Do managers have a right to criticise referees after games?

Leeds United manager Stephen Warnock

The decisions that referees make cause some of the biggest controversies in the modern game. Managers are among those who are most critical of referees, and many have had charges for improper conduct.

Managers are not allowed to question decisions by referees under the FA Rule E3, making comments to the media implying: “the match referee and/or match officials in general are motivated by bias and/or brought the game into disrepute.”

Last week, Neil Warnock received the charge after complaining about the red card given to Luke Varney by Mark Halsey during Leeds United’s loss to Millwall.

However can you really blame Warnock for getting angry? His team had just lost after Millwall had scored the winning goal very near to the end of the game, and Leeds had gone down to ten men for a second weekend.

On many occasions, the manager is criticised for negative comments about referees, even though many others have agreed that it was debatable whether the referee had actually made the right call in the first place.

For example, Roberto Martínez was given a fine of £10,000 for comments about the referee after the game between Wigan and Manchester United.

The penalty awarded to Manchester United after an incident between Danny Welbeck and Ali al-Habsi was controversial, and they did not seem to have much contact. Though al-Habsi saved the penalty, Wigan still lost, and if the penalty had been scored it could have had a significant effect on Wigan so could it be said that Martínez has a right to be angry and a right to say he feels that way? And if the decisions are already being debated by fans, commentators and pundits, does it really make a difference if a manager also criticises it? For example, many fans and figures from the media felt Mark Clattenburg’s sending off of Fernando Torres in the match between Chelsea and Manchester United last month.

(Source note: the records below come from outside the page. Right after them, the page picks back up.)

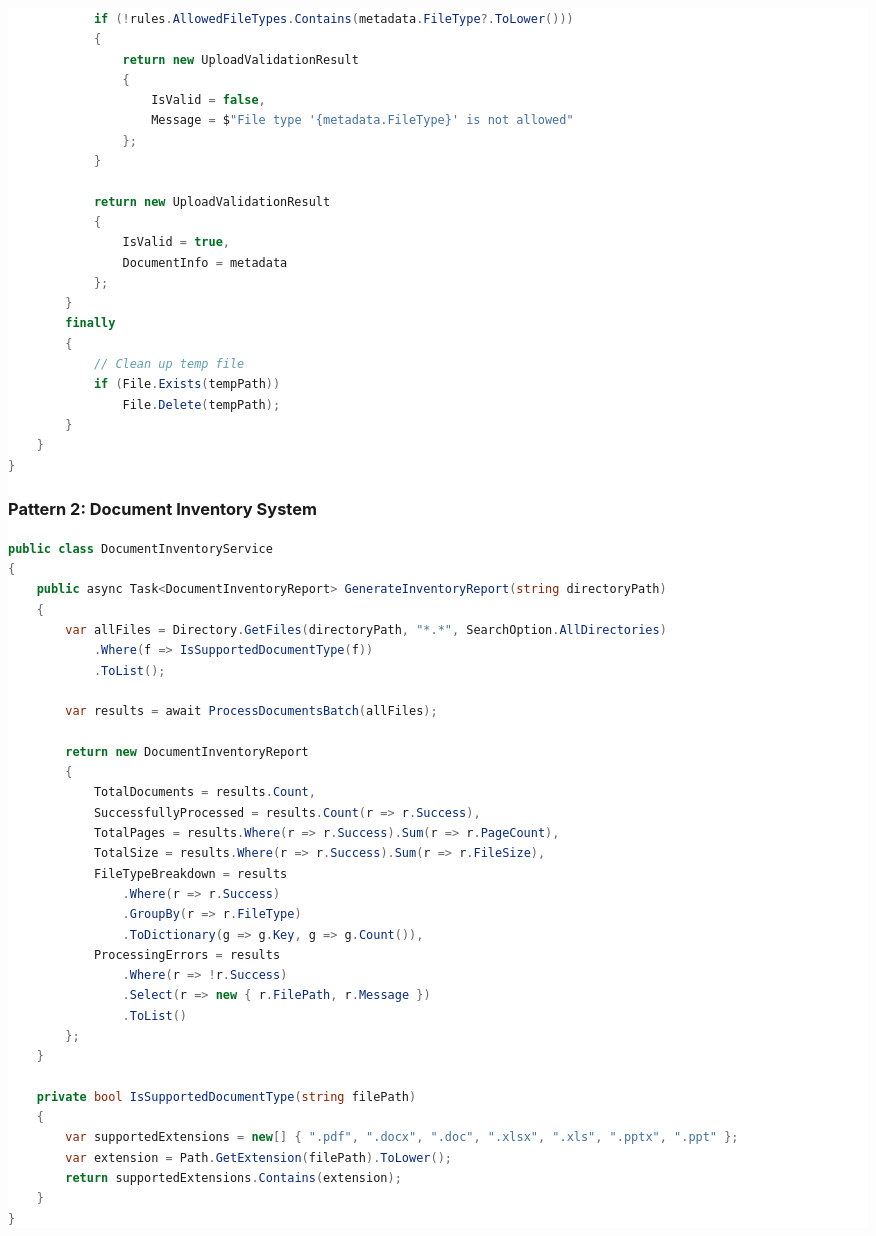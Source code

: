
 ```csharp
            if (!rules.AllowedFileTypes.Contains(metadata.FileType?.ToLower()))
            {
                return new UploadValidationResult
                {
                    IsValid = false,
                    Message = $"File type '{metadata.FileType}' is not allowed"
                };
            }
            
            return new UploadValidationResult
            {
                IsValid = true,
                DocumentInfo = metadata
            };
        }
        finally
        {
            // Clean up temp file
            if (File.Exists(tempPath))
                File.Delete(tempPath);
        }
    }
}
```

### Pattern 2: Document Inventory System

```csharp
public class DocumentInventoryService
{
    public async Task<DocumentInventoryReport> GenerateInventoryReport(string directoryPath)
    {
        var allFiles = Directory.GetFiles(directoryPath, "*.*", SearchOption.AllDirectories)
            .Where(f => IsSupportedDocumentType(f))
            .ToList();
        
        var results = await ProcessDocumentsBatch(allFiles);
        
        return new DocumentInventoryReport
        {
            TotalDocuments = results.Count,
            SuccessfullyProcessed = results.Count(r => r.Success),
            TotalPages = results.Where(r => r.Success).Sum(r => r.PageCount),
            TotalSize = results.Where(r => r.Success).Sum(r => r.FileSize),
            FileTypeBreakdown = results
                .Where(r => r.Success)
                .GroupBy(r => r.FileType)
                .ToDictionary(g => g.Key, g => g.Count()),
            ProcessingErrors = results
                .Where(r => !r.Success)
                .Select(r => new { r.FilePath, r.Message })
                .ToList()
        };
    }
    
    private bool IsSupportedDocumentType(string filePath)
    {
        var supportedExtensions = new[] { ".pdf", ".docx", ".doc", ".xlsx", ".xls", ".pptx", ".ppt" };
        var extension = Path.GetExtension(filePath).ToLower();
        return supportedExtensions.Contains(extension);
    }
}
```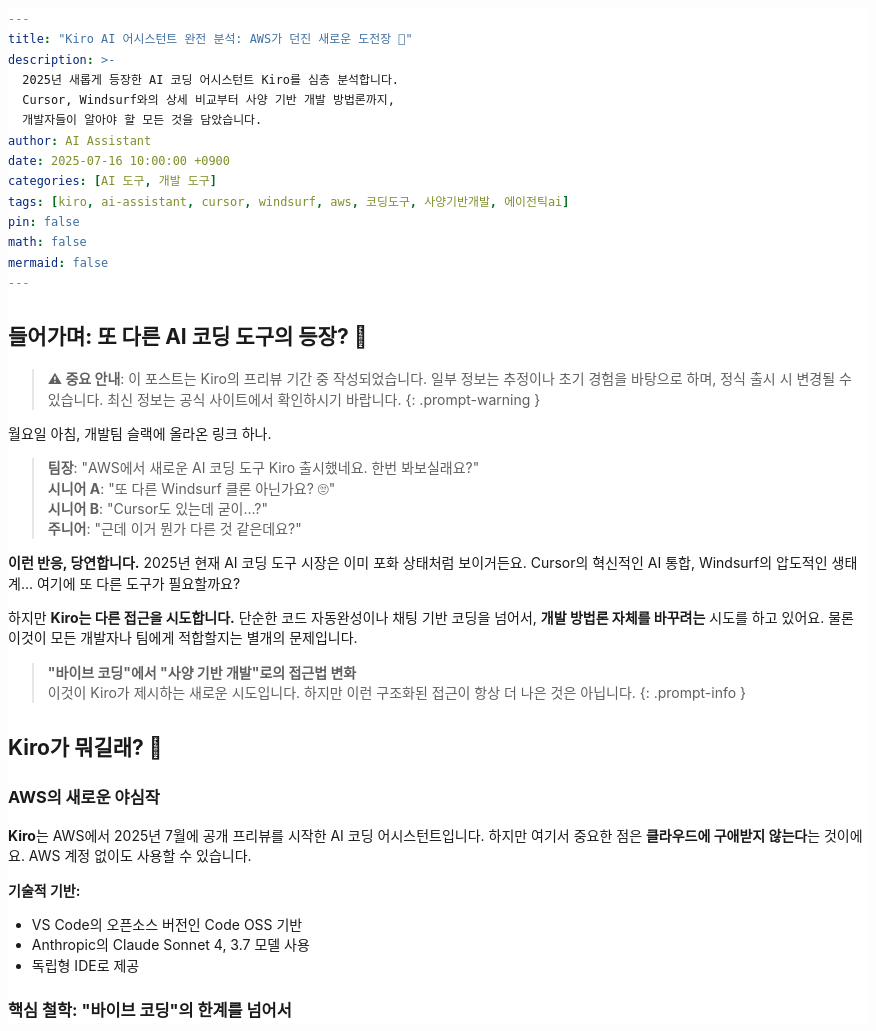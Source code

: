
 ```yaml
---
title: "Kiro AI 어시스턴트 완전 분석: AWS가 던진 새로운 도전장 🤖"
description: >-
  2025년 새롭게 등장한 AI 코딩 어시스턴트 Kiro를 심층 분석합니다. 
  Cursor, Windsurf와의 상세 비교부터 사양 기반 개발 방법론까지, 
  개발자들이 알아야 할 모든 것을 담았습니다.
author: AI Assistant
date: 2025-07-16 10:00:00 +0900
categories: [AI 도구, 개발 도구]
tags: [kiro, ai-assistant, cursor, windsurf, aws, 코딩도구, 사양기반개발, 에이전틱ai]
pin: false
math: false
mermaid: false
---
```


## 들어가며: 또 다른 AI 코딩 도구의 등장? 🤔

> **⚠️ 중요 안내**: 이 포스트는 Kiro의 프리뷰 기간 중 작성되었습니다. 일부 정보는 추정이나 초기 경험을 바탕으로 하며, 정식 출시 시 변경될 수 있습니다. 최신 정보는 공식 사이트에서 확인하시기 바랍니다.
{: .prompt-warning }

월요일 아침, 개발팀 슬랙에 올라온 링크 하나.

> **팀장**: "AWS에서 새로운 AI 코딩 도구 Kiro 출시했네요. 한번 봐보실래요?"  
> **시니어 A**: "또 다른 Windsurf 클론 아닌가요? 🙄"  
> **시니어 B**: "Cursor도 있는데 굳이...?"  
> **주니어**: "근데 이거 뭔가 다른 것 같은데요?"

**이런 반응, 당연합니다.** 2025년 현재 AI 코딩 도구 시장은 이미 포화 상태처럼 보이거든요. Cursor의 혁신적인 AI 통합, Windsurf의 압도적인 생태계... 여기에 또 다른 도구가 필요할까요?

하지만 **Kiro는 다른 접근을 시도합니다.** 단순한 코드 자동완성이나 채팅 기반 코딩을 넘어서, **개발 방법론 자체를 바꾸려는** 시도를 하고 있어요. 물론 이것이 모든 개발자나 팀에게 적합할지는 별개의 문제입니다.

> **"바이브 코딩"에서 "사양 기반 개발"로의 접근법 변화**  
> 이것이 Kiro가 제시하는 새로운 시도입니다. 하지만 이런 구조화된 접근이 항상 더 나은 것은 아닙니다.
{: .prompt-info }

## Kiro가 뭐길래? 🚀

### AWS의 새로운 야심작

**Kiro**는 AWS에서 2025년 7월에 공개 프리뷰를 시작한 AI 코딩 어시스턴트입니다. 하지만 여기서 중요한 점은 **클라우드에 구애받지 않는다**는 것이에요. AWS 계정 없이도 사용할 수 있습니다.

**기술적 기반:**
- VS Code의 오픈소스 버전인 Code OSS 기반
- Anthropic의 Claude Sonnet 4, 3.7 모델 사용
- 독립형 IDE로 제공

### 핵심 철학: "바이브 코딩"의 한계를 넘어서
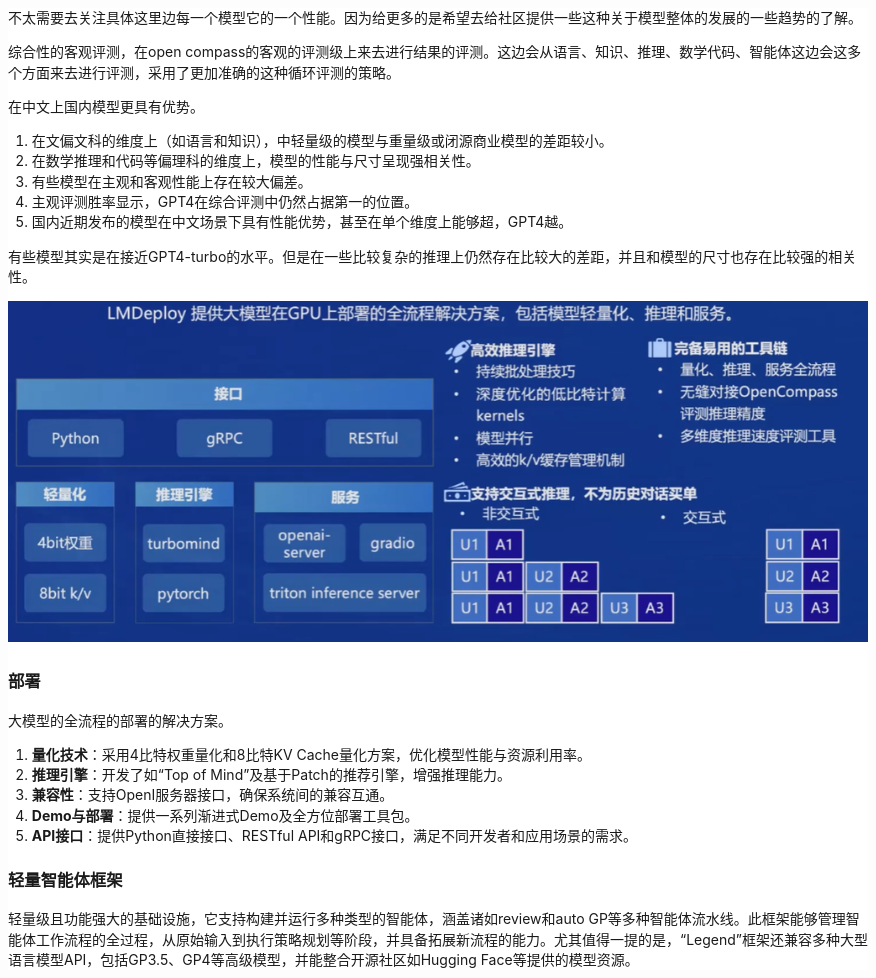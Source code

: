 不太需要去关注具体这里边每一个模型它的一个性能。因为给更多的是希望去给社区提供一些这种关于模型整体的发展的一些趋势的了解。

综合性的客观评测，在open compass的客观的评测级上来去进行结果的评测。这边会从语言、知识、推理、数学代码、智能体这边会这多个方面来去进行评测，采用了更加准确的这种循环评测的策略。

在中文上国内模型更具有优势。

1. 在文偏文科的维度上（如语言和知识），中轻量级的模型与重量级或闭源商业模型的差距较小。
2. 在数学推理和代码等偏理科的维度上，模型的性能与尺寸呈现强相关性。
3. 有些模型在主观和客观性能上存在较大偏差。
4. 主观评测胜率显示，GPT4在综合评测中仍然占据第一的位置。
5. 国内近期发布的模型在中文场景下具有性能优势，甚至在单个维度上能够超，GPT4越。

有些模型其实是在接近GPT4-turbo的水平。但是在一些比较复杂的推理上仍然存在比较大的差距，并且和模型的尺寸也存在比较强的相关性。

![Untitled](assets/Untitled%2015-20240419013438-q0jgeyt.png)

### 部署

大模型的全流程的部署的解决方案。

1. **量化技术**：采用4比特权重量化和8比特KV Cache量化方案，优化模型性能与资源利用率。
2. **推理引擎**：开发了如“Top of Mind”及基于Patch的推荐引擎，增强推理能力。
3. **兼容性**：支持OpenI服务器接口，确保系统间的兼容互通。
4. **Demo与部署**：提供一系列渐进式Demo及全方位部署工具包。
5. **API接口**：提供Python直接接口、RESTful API和gRPC接口，满足不同开发者和应用场景的需求。

### 轻量智能体框架

轻量级且功能强大的基础设施，它支持构建并运行多种类型的智能体，涵盖诸如review和auto GP等多种智能体流水线。此框架能够管理智能体工作流程的全过程，从原始输入到执行策略规划等阶段，并具备拓展新流程的能力。尤其值得一提的是，“Legend”框架还兼容多种大型语言模型API，包括GP3.5、GP4等高级模型，并能整合开源社区如Hugging Face等提供的模型资源。
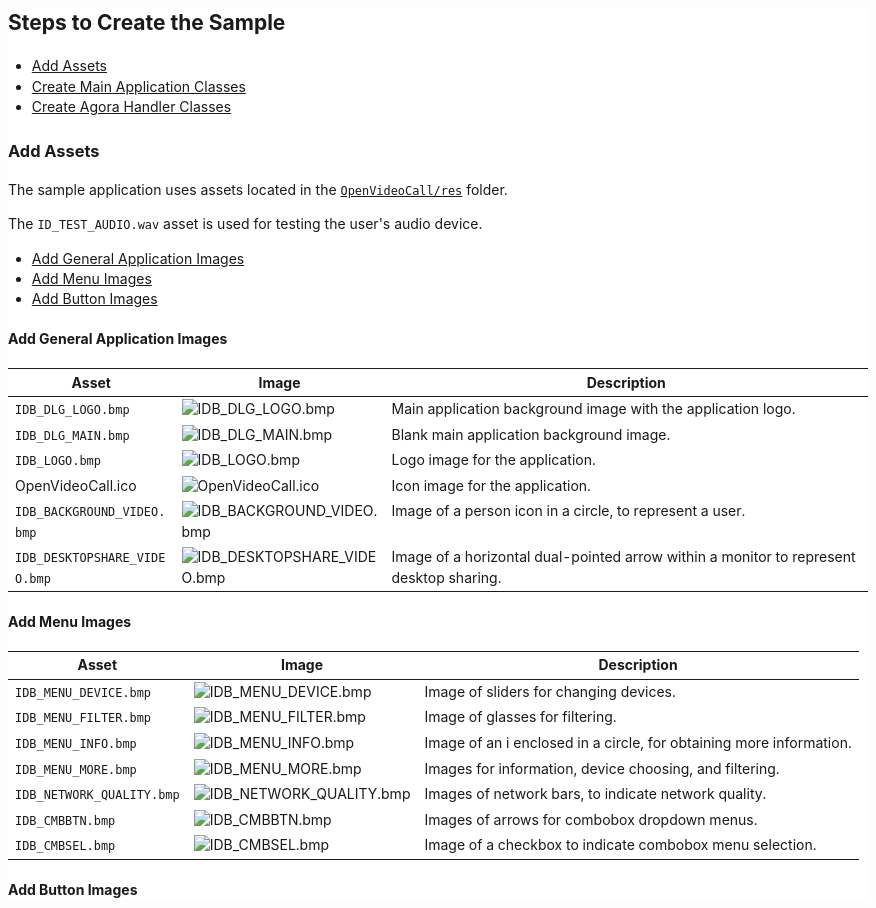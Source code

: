 ## Steps to Create the Sample 

- [Add Assets](#add-assets)
- [Create Main Application Classes](#create-main-application-classes)
- [Create Agora Handler Classes](#create-agora-handler-classes)

### Add Assets

The sample application uses assets located in the [`OpenVideoCall/res`](OpenVideoCall/res) folder.

The `ID_TEST_AUDIO.wav` asset is used for testing the user's audio device.

- [Add General Application Images](#add-general-application-images)
- [Add Menu Images](#add-menu-images)
- [Add Button Images](#add-button-images)

#### Add General Application Images

Asset|Image|Description
---|---|---
`IDB_DLG_LOGO.bmp`|![IDB_DLG_LOGO.bmp](OpenVideoCall/res/IDB_DLG_LOGO.bmp)|Main application background image with the application logo.
`IDB_DLG_MAIN.bmp`|![IDB_DLG_MAIN.bmp](OpenVideoCall/res/IDB_DLG_MAIN.bmp)|Blank main application background image.
`IDB_LOGO.bmp`|![IDB_LOGO.bmp](OpenVideoCall/res/IDB_LOGO.bmp)|Logo image for the application.
OpenVideoCall.ico|![OpenVideoCall.ico](OpenVideoCall/res/OpenVideoCall.ico)|Icon image for the application.
`IDB_BACKGROUND_VIDEO.bmp`|![IDB_BACKGROUND_VIDEO.bmp](OpenVideoCall/res/IDB_BACKGROUND_VIDEO.bmp)|Image of a person icon in a circle, to represent a user.
`IDB_DESKTOPSHARE_VIDEO.bmp`|![IDB_DESKTOPSHARE_VIDEO.bmp](OpenVideoCall/res/IDB_DESKTOPSHARE_VIDEO.bmp)|Image of a horizontal dual-pointed arrow within a monitor to represent desktop sharing.

#### Add Menu Images

Asset|Image|Description
---|---|---
`IDB_MENU_DEVICE.bmp`|![IDB_MENU_DEVICE.bmp](OpenVideoCall/res/IDB_MENU_DEVICE.bmp)|Image of sliders for changing devices.
`IDB_MENU_FILTER.bmp`|![IDB_MENU_FILTER.bmp](OpenVideoCall/res/IDB_MENU_FILTER.bmp)|Image of glasses for filtering.
`IDB_MENU_INFO.bmp`|![IDB_MENU_INFO.bmp](OpenVideoCall/res/IDB_MENU_INFO.bmp)|Image of an i enclosed in a circle, for obtaining more information.
`IDB_MENU_MORE.bmp`|![IDB_MENU_MORE.bmp](OpenVideoCall/res/IDB_MENU_MORE.bmp)|Images for information, device choosing, and filtering.
`IDB_NETWORK_QUALITY.bmp`|![IDB_NETWORK_QUALITY.bmp](OpenVideoCall/res/IDB_NETWORK_QUALITY.bmp)|Images of network bars, to indicate network quality.
`IDB_CMBBTN.bmp`|![IDB_CMBBTN.bmp](OpenVideoCall/res/IDB_CMBBTN.bmp)|Images of arrows for combobox dropdown menus.
`IDB_CMBSEL.bmp`|![IDB_CMBSEL.bmp](OpenVideoCall/res/IDB_CMBSEL.bmp)|Image of a checkbox to indicate combobox menu selection.

#### Add Button Images
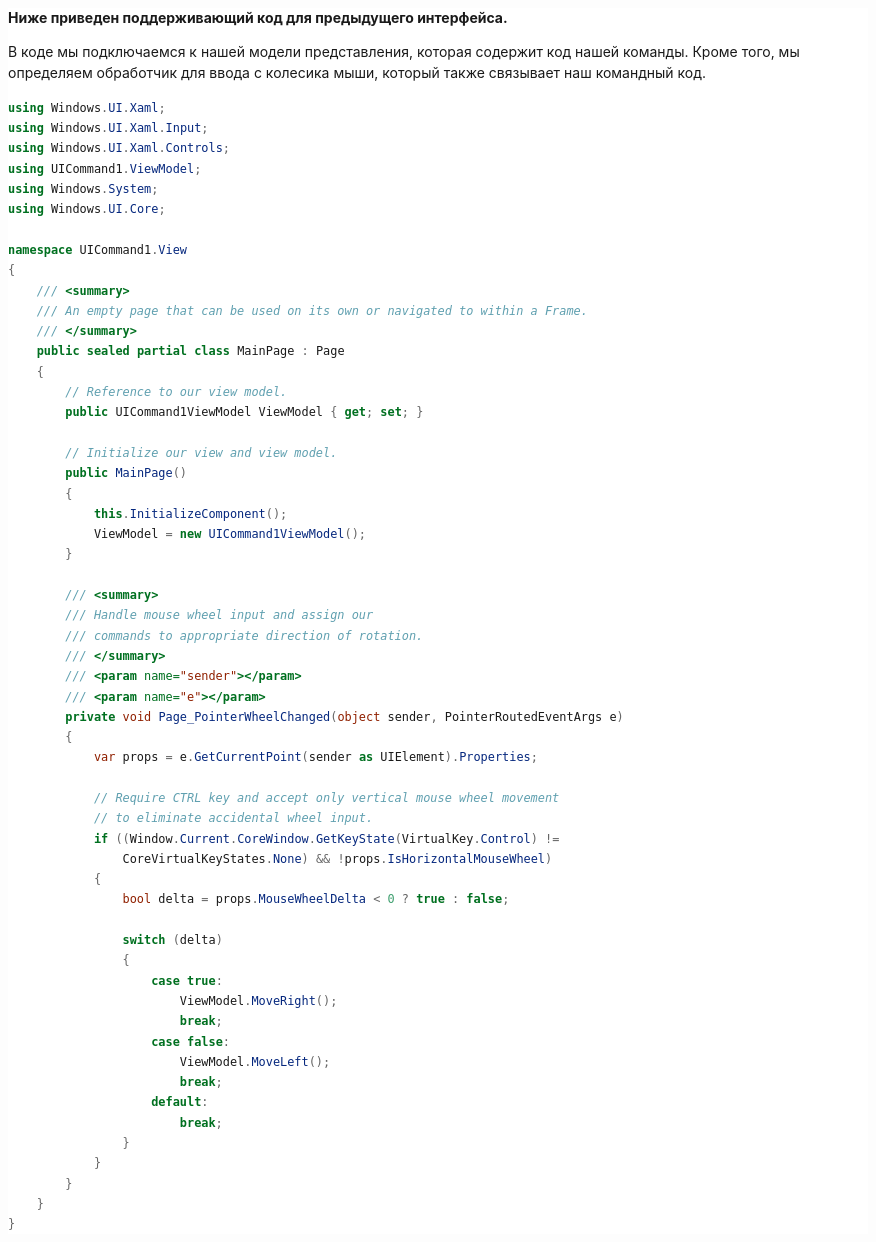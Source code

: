 **Ниже приведен поддерживающий код для предыдущего интерфейса.**

В коде мы подключаемся к нашей модели представления, которая содержит код нашей команды. Кроме того, мы определяем обработчик для ввода с колесика мыши, который также связывает наш командный код.

```csharp
using Windows.UI.Xaml;
using Windows.UI.Xaml.Input;
using Windows.UI.Xaml.Controls;
using UICommand1.ViewModel;
using Windows.System;
using Windows.UI.Core;

namespace UICommand1.View
{
    /// <summary>
    /// An empty page that can be used on its own or navigated to within a Frame.
    /// </summary>
    public sealed partial class MainPage : Page
    {
        // Reference to our view model.
        public UICommand1ViewModel ViewModel { get; set; }

        // Initialize our view and view model.
        public MainPage()
        {
            this.InitializeComponent();
            ViewModel = new UICommand1ViewModel();
        }

        /// <summary>
        /// Handle mouse wheel input and assign our
        /// commands to appropriate direction of rotation.
        /// </summary>
        /// <param name="sender"></param>
        /// <param name="e"></param>
        private void Page_PointerWheelChanged(object sender, PointerRoutedEventArgs e)
        {
            var props = e.GetCurrentPoint(sender as UIElement).Properties;

            // Require CTRL key and accept only vertical mouse wheel movement 
            // to eliminate accidental wheel input.
            if ((Window.Current.CoreWindow.GetKeyState(VirtualKey.Control) != 
                CoreVirtualKeyStates.None) && !props.IsHorizontalMouseWheel)
            {
                bool delta = props.MouseWheelDelta < 0 ? true : false;

                switch (delta)
                {
                    case true:
                        ViewModel.MoveRight();
                        break;
                    case false:
                        ViewModel.MoveLeft();
                        break;
                    default:
                        break;
                }
            }
        }
    }
}
```
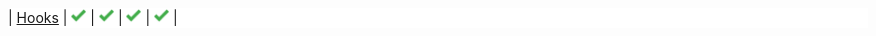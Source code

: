 | [Hooks](/docs/hooks.md)                                                                                                                                                                             | <img src="../assets/valid.svg" width="15" alt="yes"/> | <img src="../assets/valid.svg" width="15" alt="yes"/> | <img src="../assets/valid.svg" width="15" alt="yes"/>  | <img src="../assets/valid.svg" width="15" alt="yes"/>  |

While Roberto Martínez’s implication referees are biased towards Manchester United may have been ill-advised, does trying to ban him and other managers expressing opinions restrict their freedom of speech? The media are critical when they are stopped from saying things so why do they criticise football managers when they express opinions?

Yes, the way some players and managers treat referees is terrible and I would expect many people do not want to see referees receive abuse. However, if a manager feels wronged, should that manager really have to keep quiet? It could be argued that the manager should be able to speak out if thinking that a wrong decision has denied the team they manage points?

Also, could it be said that actually players disrespecting referees on the pitch is a bigger problem? Stopping managers from speaking out against referees could be being used as a method to stop abuse towards referees, but could it be argued that what actually needs to be done is having more rules to improve how players treat referees during games?

Additionally, is trying to prevent managers badmouthing referees actually working? Yes, in some cases it has stopped managers from saying to the media what they really think of a decision. However, some still criticise decisions and are fined.

While I believe it is important that referees do not receive unjust treatment and abuse against them, it could be said that managers should be able to express themselves more.